По совету кардинала король распорядился срочно доставить в город продовольствие. Король подтвердил, что прощает заблудших и презревших долг свой. Никто из защитников города не был наказан. Даже верхушка муниципалитета во главе с неистовым Жаном Гитоном, в других условиях непременно бы возведенная на новенький эшафот, была лишь выслана за пределы города, потому что никто уже не мог наказать Ла-Рошель больше, чем она была наказана осадой.

С самоуправлением Ла-Рошели было покончено. Венец ее башен, охраняющий город с суши, разрушен, остались лишь прибрежные укрепления.

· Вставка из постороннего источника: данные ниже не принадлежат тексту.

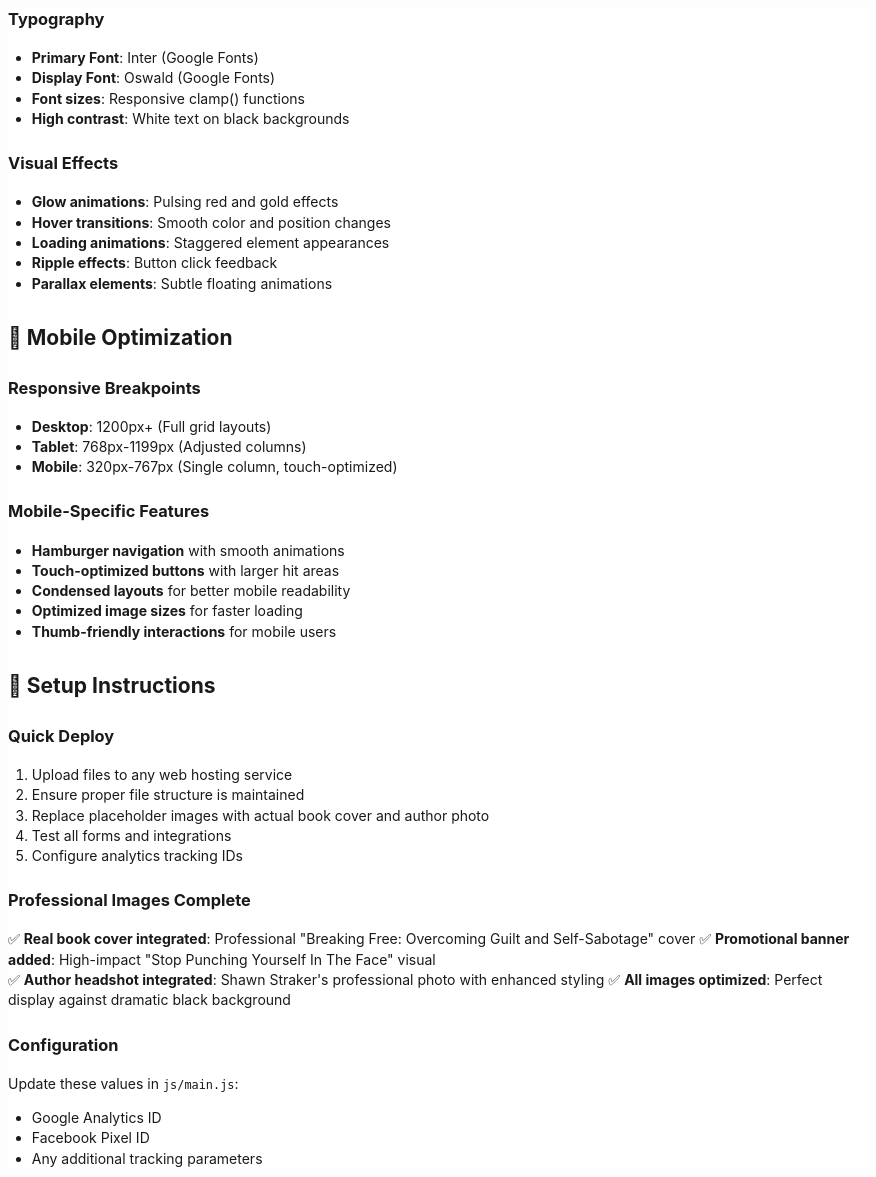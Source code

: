 ### **Typography**
- **Primary Font**: Inter (Google Fonts)
- **Display Font**: Oswald (Google Fonts)
- **Font sizes**: Responsive clamp() functions
- **High contrast**: White text on black backgrounds

### **Visual Effects**
- **Glow animations**: Pulsing red and gold effects
- **Hover transitions**: Smooth color and position changes
- **Loading animations**: Staggered element appearances
- **Ripple effects**: Button click feedback
- **Parallax elements**: Subtle floating animations

## 📱 **Mobile Optimization**

### **Responsive Breakpoints**
- **Desktop**: 1200px+ (Full grid layouts)
- **Tablet**: 768px-1199px (Adjusted columns)
- **Mobile**: 320px-767px (Single column, touch-optimized)

### **Mobile-Specific Features**
- **Hamburger navigation** with smooth animations
- **Touch-optimized buttons** with larger hit areas
- **Condensed layouts** for better mobile readability
- **Optimized image sizes** for faster loading
- **Thumb-friendly interactions** for mobile users

## 🔧 **Setup Instructions**

### **Quick Deploy**
1. Upload files to any web hosting service
2. Ensure proper file structure is maintained
3. Replace placeholder images with actual book cover and author photo
4. Test all forms and integrations
5. Configure analytics tracking IDs

### **Professional Images Complete**
✅ **Real book cover integrated**: Professional "Breaking Free: Overcoming Guilt and Self-Sabotage" cover
✅ **Promotional banner added**: High-impact "Stop Punching Yourself In The Face" visual  
✅ **Author headshot integrated**: Shawn Straker's professional photo with enhanced styling
✅ **All images optimized**: Perfect display against dramatic black background

### **Configuration**
Update these values in `js/main.js`:
- Google Analytics ID
- Facebook Pixel ID
- Any additional tracking parameters
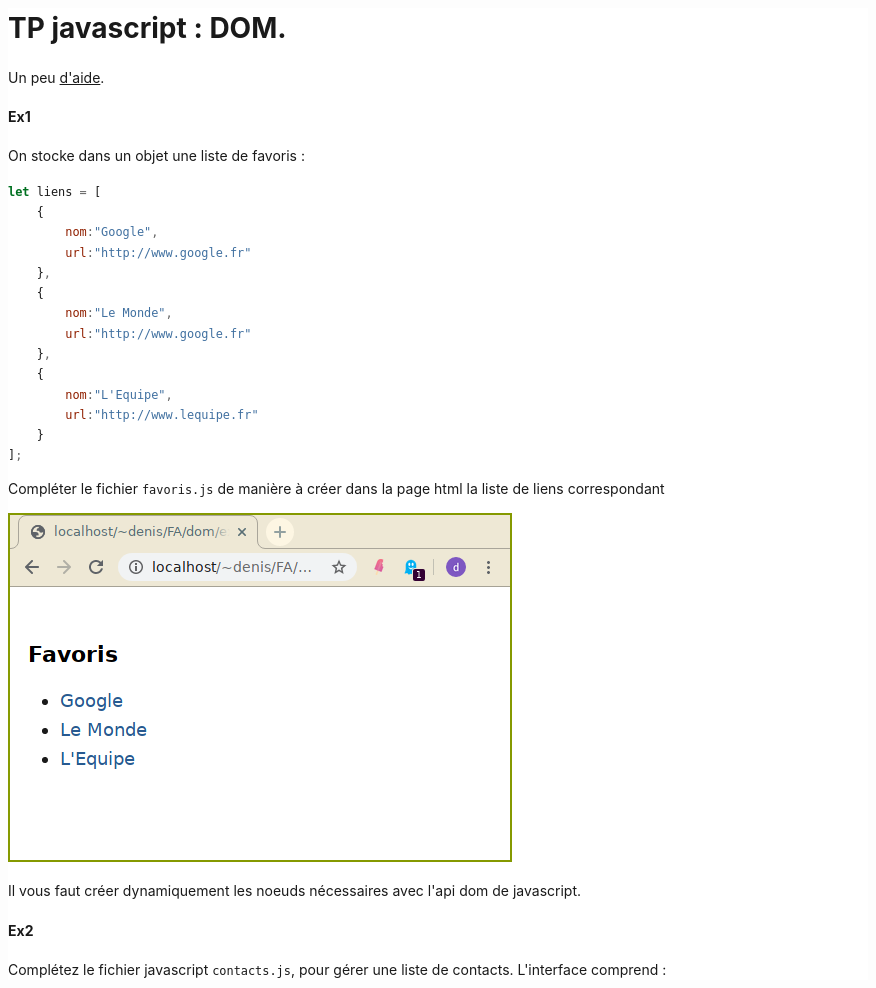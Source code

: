 # TP javascript : DOM.
Un peu [d'aide](./aide.md).

#### Ex1 
On stocke dans un objet une liste de favoris :

```js
let liens = [
	{
		nom:"Google",
		url:"http://www.google.fr"
	},
	{
		nom:"Le Monde",
		url:"http://www.google.fr"
	},
	{
		nom:"L'Equipe",
		url:"http://www.lequipe.fr"
	}
];
```

Compléter le fichier `favoris.js` de manière à créer dans la page html la liste de liens
correspondant

![lien}](./img/liens.png?style=centerme)   

Il vous faut créer dynamiquement les noeuds nécessaires avec l'api dom de javascript.

#### Ex2
Complétez le fichier javascript <code>contacts.js</code>, pour gérer une liste de contacts. L'interface 
comprend :
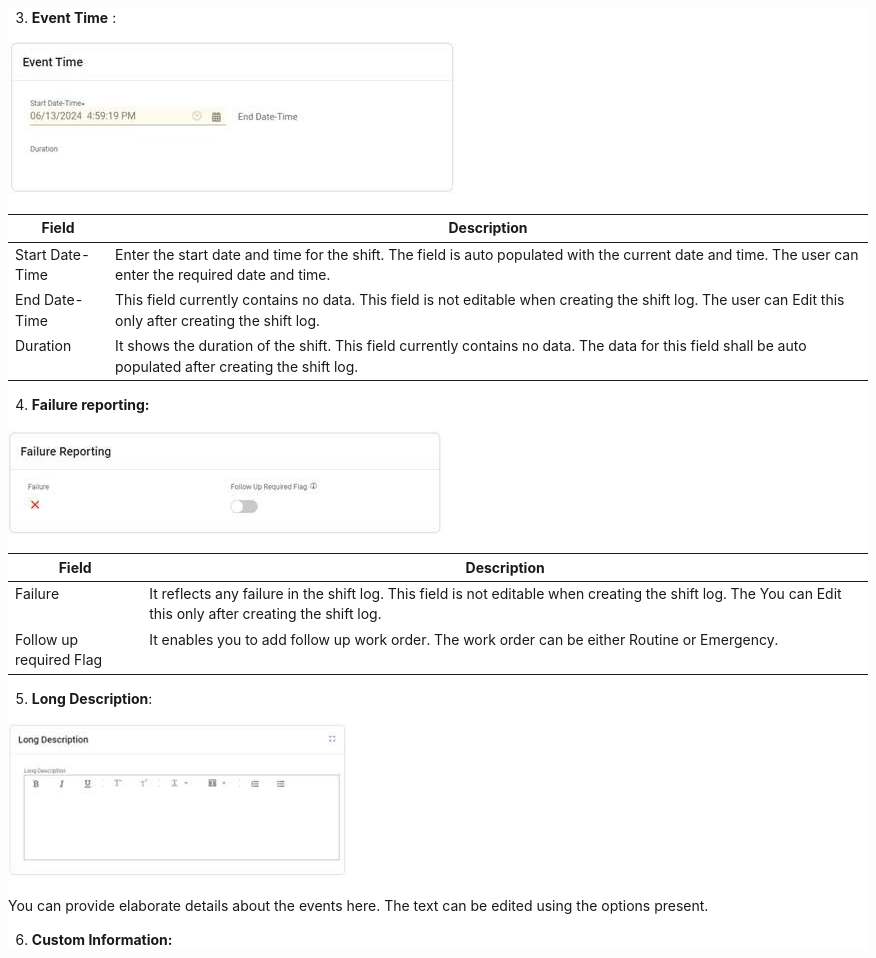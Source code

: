 3. **Event Time** :

![](../assets/events/Picture6.png)

**Field** | **Description**  
---|---  
Start Date-Time  |  Enter the start date and time for the shift.  The field is auto populated with the current date and time. The user can enter the required date and time.   
End Date-Time |  This field currently contains no data. This field is not editable when creating the shift log. The user can Edit this only after creating the shift log.   
Duration |  It shows the duration of the shift. This field currently contains no data. The data for this field shall be auto populated after creating the shift log.  

4. **Failure reporting:**

![](../assets/events/Picture7.png)

**Field** | **Description**  
---|---  
Failure  |  It reflects any failure in the shift log.  This field is not editable when creating the shift log. The You can Edit this only after creating the shift log.   
Follow up required Flag |  It enables you to add follow up work order. The work order can be either Routine or Emergency.  
5. **Long Description**:

![](../assets/events/Picture8.png)

You can provide elaborate details about the events here. The text can be
edited using the options present.

6. **Custom Information:**

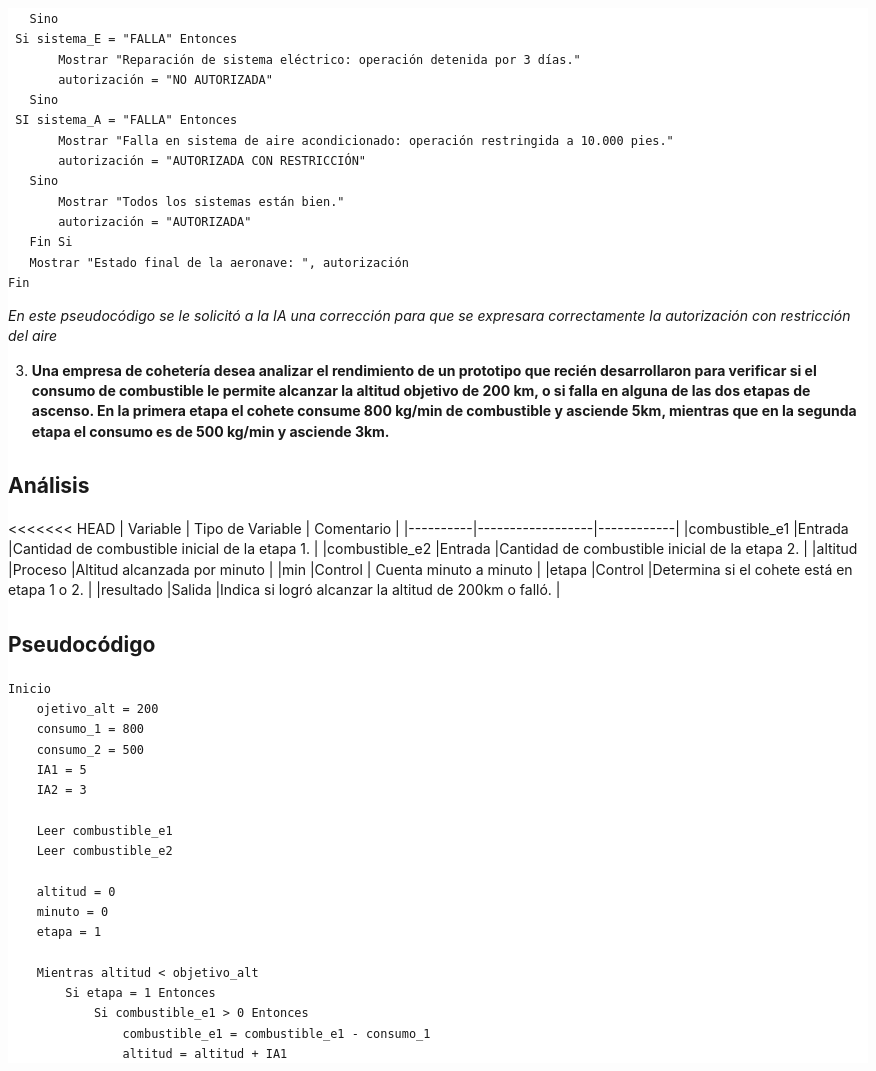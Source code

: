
 ```
   Sino
 Si sistema_E = "FALLA" Entonces
       Mostrar "Reparación de sistema eléctrico: operación detenida por 3 días."
       autorización = "NO AUTORIZADA"
   Sino
 SI sistema_A = "FALLA" Entonces
       Mostrar "Falla en sistema de aire acondicionado: operación restringida a 10.000 pies."
       autorización = "AUTORIZADA CON RESTRICCIÓN"
   Sino
       Mostrar "Todos los sistemas están bien."
       autorización = "AUTORIZADA"
   Fin Si
   Mostrar "Estado final de la aeronave: ", autorización
Fin
```
*En este pseudocódigo se le solicitó a la IA una corrección para que se expresara correctamente la autorización con restricción del aire*


3. **Una empresa de cohetería desea analizar el rendimiento de un prototipo que recién desarrollaron para verificar si el consumo de combustible le permite alcanzar la altitud objetivo de 200 km, o si falla en alguna de las dos etapas de ascenso. En la primera etapa el cohete consume 800 kg/min de combustible y asciende 5km, mientras que en la segunda etapa el consumo es de 500 kg/min y asciende 3km.**


## Análisis

<<<<<<< HEAD
| Variable | Tipo de Variable | Comentario |
|----------|------------------|------------|
|combustible_e1 |Entrada |Cantidad de combustible inicial de la etapa 1. |
|combustible_e2 |Entrada |Cantidad de combustible inicial de la etapa 2. |
|altitud |Proceso |Altitud alcanzada por minuto |
|min |Control | Cuenta minuto a minuto |
|etapa |Control |Determina si el cohete está en etapa 1 o 2. |
|resultado |Salida |Indica si logró alcanzar la altitud de 200km o falló. | 

## Pseudocódigo
```
Inicio
    ojetivo_alt = 200
    consumo_1 = 800
    consumo_2 = 500
    IA1 = 5
    IA2 = 3

    Leer combustible_e1
    Leer combustible_e2

    altitud = 0
    minuto = 0
    etapa = 1

    Mientras altitud < objetivo_alt 
        Si etapa = 1 Entonces
            Si combustible_e1 > 0 Entonces
                combustible_e1 = combustible_e1 - consumo_1
                altitud = altitud + IA1
```
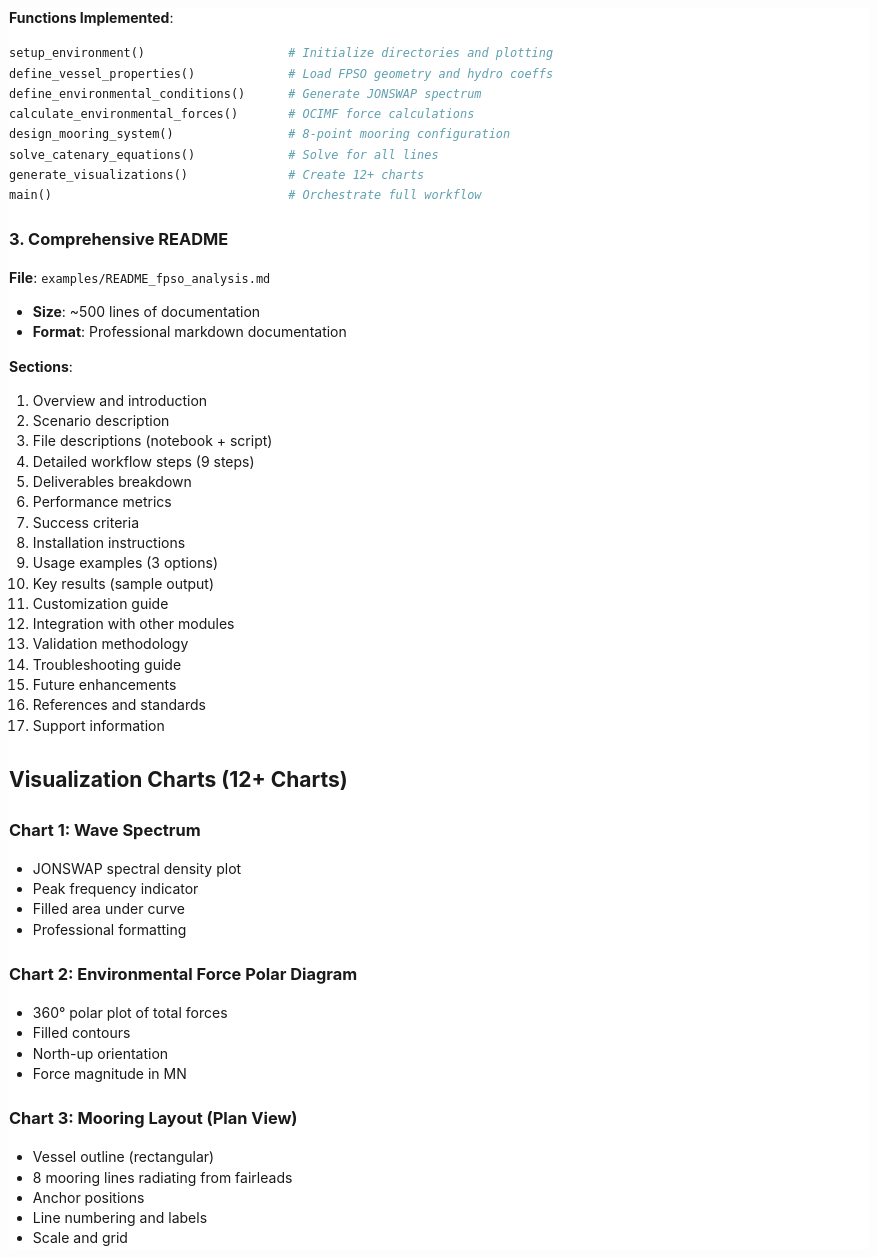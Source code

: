 **Functions Implemented**:
```python
setup_environment()                    # Initialize directories and plotting
define_vessel_properties()             # Load FPSO geometry and hydro coeffs
define_environmental_conditions()      # Generate JONSWAP spectrum
calculate_environmental_forces()       # OCIMF force calculations
design_mooring_system()                # 8-point mooring configuration
solve_catenary_equations()             # Solve for all lines
generate_visualizations()              # Create 12+ charts
main()                                 # Orchestrate full workflow
```

### 3. Comprehensive README
**File**: `examples/README_fpso_analysis.md`
- **Size**: ~500 lines of documentation
- **Format**: Professional markdown documentation

**Sections**:
1. Overview and introduction
2. Scenario description
3. File descriptions (notebook + script)
4. Detailed workflow steps (9 steps)
5. Deliverables breakdown
6. Performance metrics
7. Success criteria
8. Installation instructions
9. Usage examples (3 options)
10. Key results (sample output)
11. Customization guide
12. Integration with other modules
13. Validation methodology
14. Troubleshooting guide
15. Future enhancements
16. References and standards
17. Support information

## Visualization Charts (12+ Charts)

### Chart 1: Wave Spectrum
- JONSWAP spectral density plot
- Peak frequency indicator
- Filled area under curve
- Professional formatting

### Chart 2: Environmental Force Polar Diagram
- 360° polar plot of total forces
- Filled contours
- North-up orientation
- Force magnitude in MN

### Chart 3: Mooring Layout (Plan View)
- Vessel outline (rectangular)
- 8 mooring lines radiating from fairleads
- Anchor positions
- Line numbering and labels
- Scale and grid
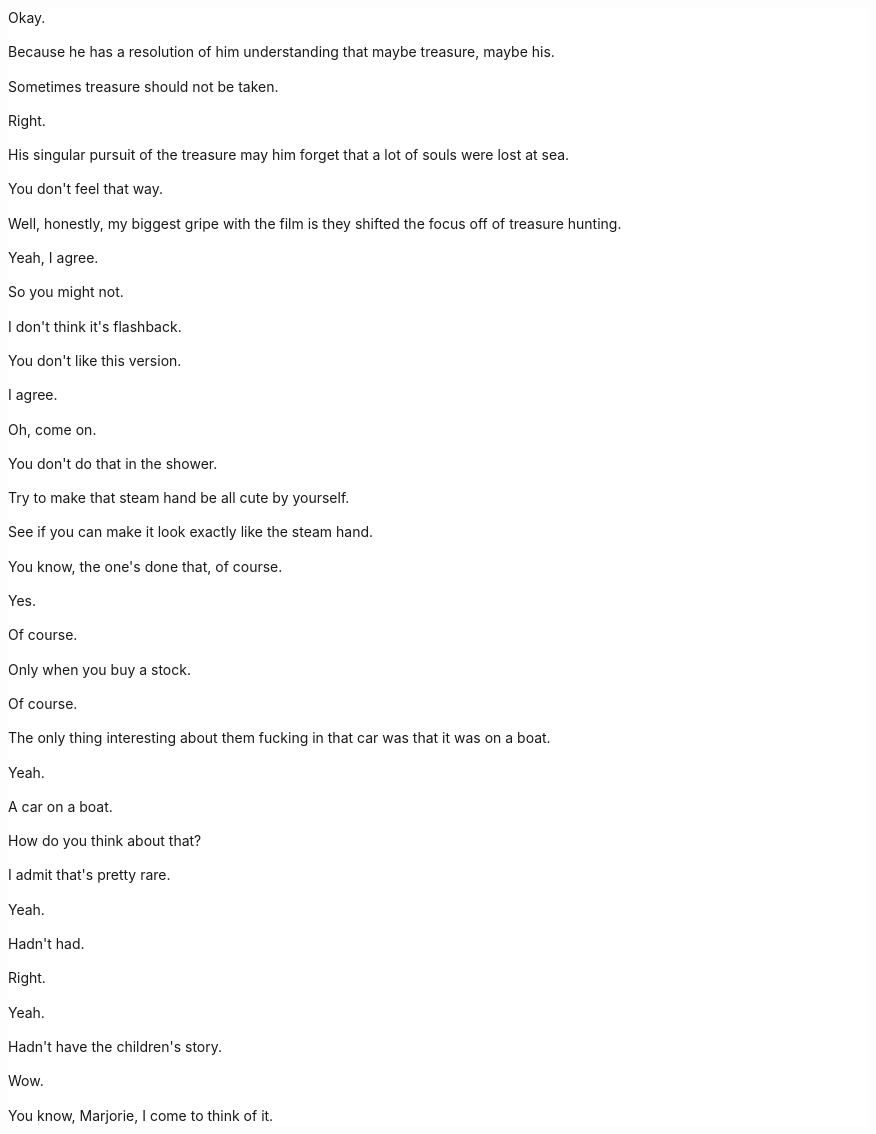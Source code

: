 Okay.

Because he has a resolution of him understanding that maybe treasure, maybe his.

Sometimes treasure should not be taken.

Right.

His singular pursuit of the treasure may him forget that a lot of souls were lost at sea.

You don't feel that way.

Well, honestly, my biggest gripe with the film is they shifted the focus off of treasure hunting.

Yeah, I agree.

So you might not.

I don't think it's flashback.

You don't like this version.

I agree.

Oh, come on.

You don't do that in the shower.

Try to make that steam hand be all cute by yourself.

See if you can make it look exactly like the steam hand.

You know, the one's done that, of course.

Yes.

Of course.

Only when you buy a stock.

Of course.

The only thing interesting about them fucking in that car was that it was on a boat.

Yeah.

A car on a boat.

How do you think about that?

I admit that's pretty rare.

Yeah.

Hadn't had.

Right.

Yeah.

Hadn't have the children's story.

Wow.

You know, Marjorie, I come to think of it.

Также были срыты все замки и укрепления в округе.

Великого оплота протестантства во Франции не стало.

Королевские войска с триумфом вернулись в Париж.


Прошло время, и старые проблемы сменились новыми.

Дорогой брат, как только отношения между государствами возобновились в достаточной степени, приехал в Париж и попытался унаследовать после меня славный особняк по адресу Королевская площадь, дом шесть. Но, к его огорчению, дом во время войны конфисковали. Французское правительство отдало его некоей госпоже N, проживающей с двумя детьми в глухой провинции. Разочарованный Винтер вернулся домой.

Там ему тоже не пришлось особо радоваться вступлению в наследство. Вместе с поместьями он получил прилагающиеся к ним закладные и мои долговые обязательства на очень большие суммы очень известным людям. Благодаря этим нехитрым операциям я сразу же после истории с подвесками перевела свое состояние во Францию.

Дорогой брат встал перед проблемой: судиться с моими кредиторами и потерять миллион Или отдать все без суда и все равно потерять миллион…

Не прошло и года, как он его потерял.

У мушкетеров все благополучно.

Красавец Портос женился на своей прокурорше, которую я имела честь видеть в церкви Сен-Ле. Сундучок с монетами, накопленными ее покойным супругом, позволил господину Портосу оставить службу и зажить мирной семейной жизнью.

Тонкая душа господина Арамиса не вынесла тягот военной жизни, и он осуществил свою давнюю мечту: принял духовный сан и вступил в недавно основанное братство лазаристов. Наверное, скоро мы увидим его в рядах миссионеров, с крестом в руках несущих Божье слово народам обеих Америк, Китая и Индии…

Госпожа де Шеврез была так безутешна после его пострига, что вынуждена была завести три-четыре новых любовника, чтобы скрасить горечь утраты.

Граф де Ла Фер продолжал вести образ жизни безупречного мушкетера: регулярно пил и регулярно играл. Потом он вышел в отставку под тем предлогом, что получил небольшое наследство в Русильоне.

Д'Артаньян вместе со своей ротой вернулся в Париж после окончания кампании и принялся готовиться к вступлению в чин лейтенанта.

Он продолжал снимать комнату на улице Могильщиков и обожать Констанцию Бонасье. Господин Бонасье куда-то исчез и не мешал счастью влюбленных.

Настал тот момент, когда госпожа Бонасье официально стала вдовой и приготовилась превратиться в Констанцию д'Артаньян.

Сам д'Артаньян, услышав о планах любимой, задумался.

К этому времени любовь утратила для молодого человека чувство новизны и стала привычной — кто осудит его за раздумья? К тому же любовь к женщине — одно, а брак с ней — совершенно другое…

До господина де Тревиля дошли последние новости о сердечных делах молодого человека, которому он покровительствовал и в чьей судьбе он был горячо заинтересован.

Де Тревиль вызвал гасконца к себе и сурово отчитал: «Ты прибыл в столицу за карьерой и славой, мой мальчик? Да разве это видано, чтобы, достигнув успеха и признания в Париже, связаться с галантерейщицей, пусть она хоть трижды кастелянша королевы?»